Certains albums influencent un genre. D’autres semblent le précéder. Paru en 1993, Transcendence Into The Peripheral appartient clairement à la seconde catégorie. Unique album de Disembowelment, il reste aujourd’hui l’une des pierres angulaires du death-doom et une référence incontournable pour comprendre les origines du funeral doom.
Une lourdeur presque irréelle
Dès les premières minutes, Disembowelment impose quelque chose de profondément dérangeant. Les accélérations death metal les plus brutales côtoient des passages d’une lenteur écrasante, sans jamais casser le flux. Là où beaucoup de groupes du genre recherchaient la mélancolie, les Australiens cultivent plutôt un sentiment de menace permanente.

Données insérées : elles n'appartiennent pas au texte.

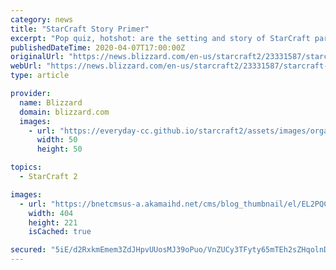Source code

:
 ```yaml
---
category: news
title: "StarCraft Story Primer"
excerpt: "Pop quiz, hotshot: are the setting and story of StarCraft part of the military sci-fi, space opera, or sci-fi horror genres? If you answered, “All three!” then congratulations—you really know your science fiction subgenres. There’s a lot going on in the StarCraft universe, and it’s not always easy to keep it all straight. If you’re looking for a refresher—or just a simple way to explain StarCraft’s story to your friends—this blog has you covered."
publishedDateTime: 2020-04-07T17:00:00Z
originalUrl: "https://news.blizzard.com/en-us/starcraft2/23331587/starcraft-story-primer"
webUrl: "https://news.blizzard.com/en-us/starcraft2/23331587/starcraft-story-primer"
type: article

provider:
  name: Blizzard
  domain: blizzard.com
  images:
    - url: "https://everyday-cc.github.io/starcraft2/assets/images/organizations/blizzard.com-50x50.jpg"
      width: 50
      height: 50

topics:
  - StarCraft 2

images:
  - url: "https://bnetcmsus-a.akamaihd.net/cms/blog_thumbnail/el/EL2PQC8X0KAV1490404440599.jpg"
    width: 404
    height: 221
    isCached: true

secured: "5iE/d2RxkmEmem3ZdJHpvUUosMJ39oPuo/VnZUCy3TFyty65mTEh2sZHqolnDfU2ooWDf1GzL1zqtI9H9TwbwoqWd0Yrz0hwC9+UMu5jR73OuLW0IWAExVIlgkHLVe17RawSgh1iPiroa+yRGrMbsOkpeInf2Sc2mxzLqg3WS1d0bTOCPVP3xzF5ZNZdTX3WDPWwiqQfo8p2nSUZAxpHdQ4FVwrR0Bz679hLfdAfVXqK7EoxSE7XL2nRX6A3Vz1T3EVsOBdCRK+logXjjlpeBtAKeqUIY3AGfz0GSZWHHXNM2STjxTGJ/dDOZe8WWbGB7CpDDzheYGz6IMJYfmXZMbaHrH7TcoX2/uWGCdiVtl4=;682mFNQIT4RjzPpZ0NBcEQ=="
---
```


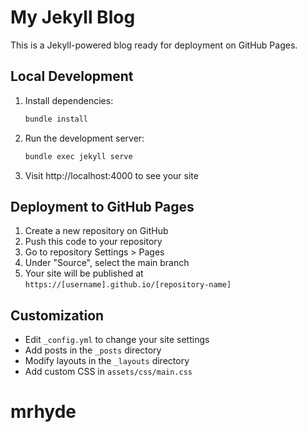 # My Jekyll Blog

This is a Jekyll-powered blog ready for deployment on GitHub Pages.

## Local Development

1. Install dependencies:
   ```bash
   bundle install
   ```

2. Run the development server:
   ```bash
   bundle exec jekyll serve
   ```

3. Visit http://localhost:4000 to see your site

## Deployment to GitHub Pages

1. Create a new repository on GitHub
2. Push this code to your repository
3. Go to repository Settings > Pages
4. Under "Source", select the main branch
5. Your site will be published at `https://[username].github.io/[repository-name]`

## Customization

- Edit `_config.yml` to change your site settings
- Add posts in the `_posts` directory
- Modify layouts in the `_layouts` directory
- Add custom CSS in `assets/css/main.css`
# mrhyde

Cette musique semble avancer au milieu des ruines. Les guitares acoustiques et les passages clean n’apportent aucun répit ; ils renforcent au contraire l’impression de vide et de malaise qui traverse tout l’album.
Le chaos comme identité
Une grande partie de la force du disque repose sur ses contrastes. Les riffs massifs, la batterie abrasive et les vocaux terrifiants de Renato Gallina créent une atmosphère que peu de groupes ont réussi à reproduire depuis. La production, rugueuse et sans fioritures, participe pleinement à cette sensation d’écrasement.
Ce qui impressionne encore aujourd’hui, c’est à quel point l’album refuse les facilités mélodiques. Disembowelment ne cherche jamais à adoucir son propos. Tout converge vers une expérience aussi hostile qu’hypnotique.
Un classique longtemps sous-estimé
Transcendence Into The Peripheral reste l’un des albums les plus importants de l’histoire du death-doom. Son influence sur les scènes doom extrêmes est immense, même si son nom apparaît moins souvent que celui d’autres pionniers du genre. Pour qui s’intéresse à l’évolution des musiques les plus lourdes, c’est une écoute essentielle : un disque brutal, visionnaire et toujours aussi écrasant plus de trente ans après sa sortie.